● Activity
Give again, exactly as written, each line of the material below starting at the line that contains "entretenimento do usuário" and ending at the line that contains "Além disso o". Both ends count, and no other line does.

● Data to use
· · · ·
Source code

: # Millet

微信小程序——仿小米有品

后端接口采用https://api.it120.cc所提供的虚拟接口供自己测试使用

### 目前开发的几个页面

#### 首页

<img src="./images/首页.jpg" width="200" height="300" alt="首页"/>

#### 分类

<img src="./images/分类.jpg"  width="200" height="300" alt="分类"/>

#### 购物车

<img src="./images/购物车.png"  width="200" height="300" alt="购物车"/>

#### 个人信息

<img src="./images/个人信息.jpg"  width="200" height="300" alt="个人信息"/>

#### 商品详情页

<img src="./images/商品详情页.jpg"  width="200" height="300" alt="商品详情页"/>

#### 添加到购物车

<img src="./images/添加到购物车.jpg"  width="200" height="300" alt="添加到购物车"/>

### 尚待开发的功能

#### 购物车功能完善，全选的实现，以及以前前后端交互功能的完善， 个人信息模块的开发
· · · ·
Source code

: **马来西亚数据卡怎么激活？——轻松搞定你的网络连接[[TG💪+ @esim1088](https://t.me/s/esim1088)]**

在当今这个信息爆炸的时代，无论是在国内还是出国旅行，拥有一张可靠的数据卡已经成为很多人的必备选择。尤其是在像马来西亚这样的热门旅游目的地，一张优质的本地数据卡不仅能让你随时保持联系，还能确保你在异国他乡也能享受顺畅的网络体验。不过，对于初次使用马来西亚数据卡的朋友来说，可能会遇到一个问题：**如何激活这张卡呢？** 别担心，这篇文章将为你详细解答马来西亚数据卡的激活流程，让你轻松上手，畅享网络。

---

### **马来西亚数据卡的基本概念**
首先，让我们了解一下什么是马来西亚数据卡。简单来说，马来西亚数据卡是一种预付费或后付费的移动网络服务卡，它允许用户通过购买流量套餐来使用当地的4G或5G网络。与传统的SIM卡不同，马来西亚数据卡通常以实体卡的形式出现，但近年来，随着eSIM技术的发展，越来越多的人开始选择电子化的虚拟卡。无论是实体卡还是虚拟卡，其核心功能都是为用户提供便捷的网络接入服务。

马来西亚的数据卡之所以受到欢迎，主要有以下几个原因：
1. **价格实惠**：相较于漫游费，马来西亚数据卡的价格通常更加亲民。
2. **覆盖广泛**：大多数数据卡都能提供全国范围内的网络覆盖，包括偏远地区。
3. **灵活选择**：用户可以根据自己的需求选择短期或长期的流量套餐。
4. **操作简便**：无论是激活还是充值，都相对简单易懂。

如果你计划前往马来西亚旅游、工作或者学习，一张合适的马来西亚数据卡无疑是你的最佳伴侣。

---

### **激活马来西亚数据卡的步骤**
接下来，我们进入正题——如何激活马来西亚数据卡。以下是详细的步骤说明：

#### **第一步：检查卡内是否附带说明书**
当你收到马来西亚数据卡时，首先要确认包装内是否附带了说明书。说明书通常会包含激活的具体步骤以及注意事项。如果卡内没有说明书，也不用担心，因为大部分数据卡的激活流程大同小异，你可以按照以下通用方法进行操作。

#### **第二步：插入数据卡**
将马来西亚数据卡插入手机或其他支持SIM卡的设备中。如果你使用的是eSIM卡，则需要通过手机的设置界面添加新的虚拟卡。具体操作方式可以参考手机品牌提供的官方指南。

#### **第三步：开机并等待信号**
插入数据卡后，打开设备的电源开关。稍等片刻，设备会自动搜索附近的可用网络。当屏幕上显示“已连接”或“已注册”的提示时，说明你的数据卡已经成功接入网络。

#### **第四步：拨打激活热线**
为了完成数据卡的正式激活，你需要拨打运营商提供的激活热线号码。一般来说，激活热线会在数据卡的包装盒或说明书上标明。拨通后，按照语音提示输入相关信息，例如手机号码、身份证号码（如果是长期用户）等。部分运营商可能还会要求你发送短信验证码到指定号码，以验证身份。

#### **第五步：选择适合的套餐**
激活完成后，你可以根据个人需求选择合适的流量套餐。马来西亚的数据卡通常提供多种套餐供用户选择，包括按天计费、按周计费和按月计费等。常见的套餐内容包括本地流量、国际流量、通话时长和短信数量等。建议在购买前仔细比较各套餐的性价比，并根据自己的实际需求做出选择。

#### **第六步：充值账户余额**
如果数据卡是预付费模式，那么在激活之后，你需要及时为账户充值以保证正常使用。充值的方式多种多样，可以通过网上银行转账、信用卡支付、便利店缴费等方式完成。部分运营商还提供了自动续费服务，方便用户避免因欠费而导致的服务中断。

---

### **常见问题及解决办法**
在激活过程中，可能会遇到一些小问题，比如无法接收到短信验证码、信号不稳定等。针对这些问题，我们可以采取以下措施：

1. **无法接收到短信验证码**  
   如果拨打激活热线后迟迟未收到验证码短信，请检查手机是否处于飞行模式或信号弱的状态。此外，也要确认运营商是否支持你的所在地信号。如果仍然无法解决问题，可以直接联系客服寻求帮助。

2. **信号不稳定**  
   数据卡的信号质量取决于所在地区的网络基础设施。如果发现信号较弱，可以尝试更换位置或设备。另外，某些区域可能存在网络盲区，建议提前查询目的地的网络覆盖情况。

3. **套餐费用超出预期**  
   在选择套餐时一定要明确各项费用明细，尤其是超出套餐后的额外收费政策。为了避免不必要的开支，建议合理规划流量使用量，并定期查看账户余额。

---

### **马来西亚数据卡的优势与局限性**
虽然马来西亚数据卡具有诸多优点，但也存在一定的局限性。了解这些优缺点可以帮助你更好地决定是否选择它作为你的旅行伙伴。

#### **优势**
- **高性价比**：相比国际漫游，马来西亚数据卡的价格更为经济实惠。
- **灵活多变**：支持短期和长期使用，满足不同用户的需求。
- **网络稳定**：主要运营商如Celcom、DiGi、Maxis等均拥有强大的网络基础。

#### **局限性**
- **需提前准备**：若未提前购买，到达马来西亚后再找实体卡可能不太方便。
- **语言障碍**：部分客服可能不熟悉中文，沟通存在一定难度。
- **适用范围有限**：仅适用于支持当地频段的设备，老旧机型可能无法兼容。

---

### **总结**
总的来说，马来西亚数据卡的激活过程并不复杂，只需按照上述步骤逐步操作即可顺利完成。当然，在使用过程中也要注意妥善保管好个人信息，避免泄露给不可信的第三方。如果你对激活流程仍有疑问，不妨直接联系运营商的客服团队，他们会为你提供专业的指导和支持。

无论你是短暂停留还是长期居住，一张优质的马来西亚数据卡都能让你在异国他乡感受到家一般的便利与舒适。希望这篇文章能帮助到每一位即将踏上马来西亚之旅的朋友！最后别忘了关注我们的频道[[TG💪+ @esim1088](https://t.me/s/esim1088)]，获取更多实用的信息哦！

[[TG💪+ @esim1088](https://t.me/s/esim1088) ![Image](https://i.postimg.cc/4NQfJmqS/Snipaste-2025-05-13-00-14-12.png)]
· · · ·
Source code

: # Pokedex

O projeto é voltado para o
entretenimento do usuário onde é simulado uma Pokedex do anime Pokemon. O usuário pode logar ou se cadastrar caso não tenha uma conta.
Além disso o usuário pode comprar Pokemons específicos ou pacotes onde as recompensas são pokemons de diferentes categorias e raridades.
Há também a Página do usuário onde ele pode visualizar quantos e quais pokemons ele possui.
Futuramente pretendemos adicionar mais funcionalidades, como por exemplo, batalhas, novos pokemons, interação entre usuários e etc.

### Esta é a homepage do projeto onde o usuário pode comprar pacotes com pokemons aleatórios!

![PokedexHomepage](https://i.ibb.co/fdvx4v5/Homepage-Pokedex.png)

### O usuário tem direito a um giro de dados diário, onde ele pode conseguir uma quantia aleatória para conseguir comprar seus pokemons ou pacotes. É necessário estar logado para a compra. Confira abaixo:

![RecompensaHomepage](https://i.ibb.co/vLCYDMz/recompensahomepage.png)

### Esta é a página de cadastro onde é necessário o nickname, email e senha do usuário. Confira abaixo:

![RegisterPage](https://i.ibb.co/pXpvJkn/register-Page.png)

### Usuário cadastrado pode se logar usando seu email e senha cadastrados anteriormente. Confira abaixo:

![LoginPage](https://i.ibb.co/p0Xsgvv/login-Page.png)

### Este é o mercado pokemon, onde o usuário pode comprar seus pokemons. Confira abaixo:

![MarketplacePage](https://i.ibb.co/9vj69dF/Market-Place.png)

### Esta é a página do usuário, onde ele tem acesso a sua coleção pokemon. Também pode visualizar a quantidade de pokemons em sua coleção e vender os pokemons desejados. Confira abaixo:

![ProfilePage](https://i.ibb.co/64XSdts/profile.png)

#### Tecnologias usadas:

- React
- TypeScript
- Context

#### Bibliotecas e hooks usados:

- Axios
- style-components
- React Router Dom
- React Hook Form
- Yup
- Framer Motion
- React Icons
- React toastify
· · · ·
● Solution for this task
entretenimento do usuário onde é simulado uma Pokedex do anime Pokemon. O usuário pode logar ou se cadastrar caso não tenha uma conta.
Além disso o usuário pode comprar Pokemons específicos ou pacotes onde as recompensas são pokemons de diferentes categorias e raridades.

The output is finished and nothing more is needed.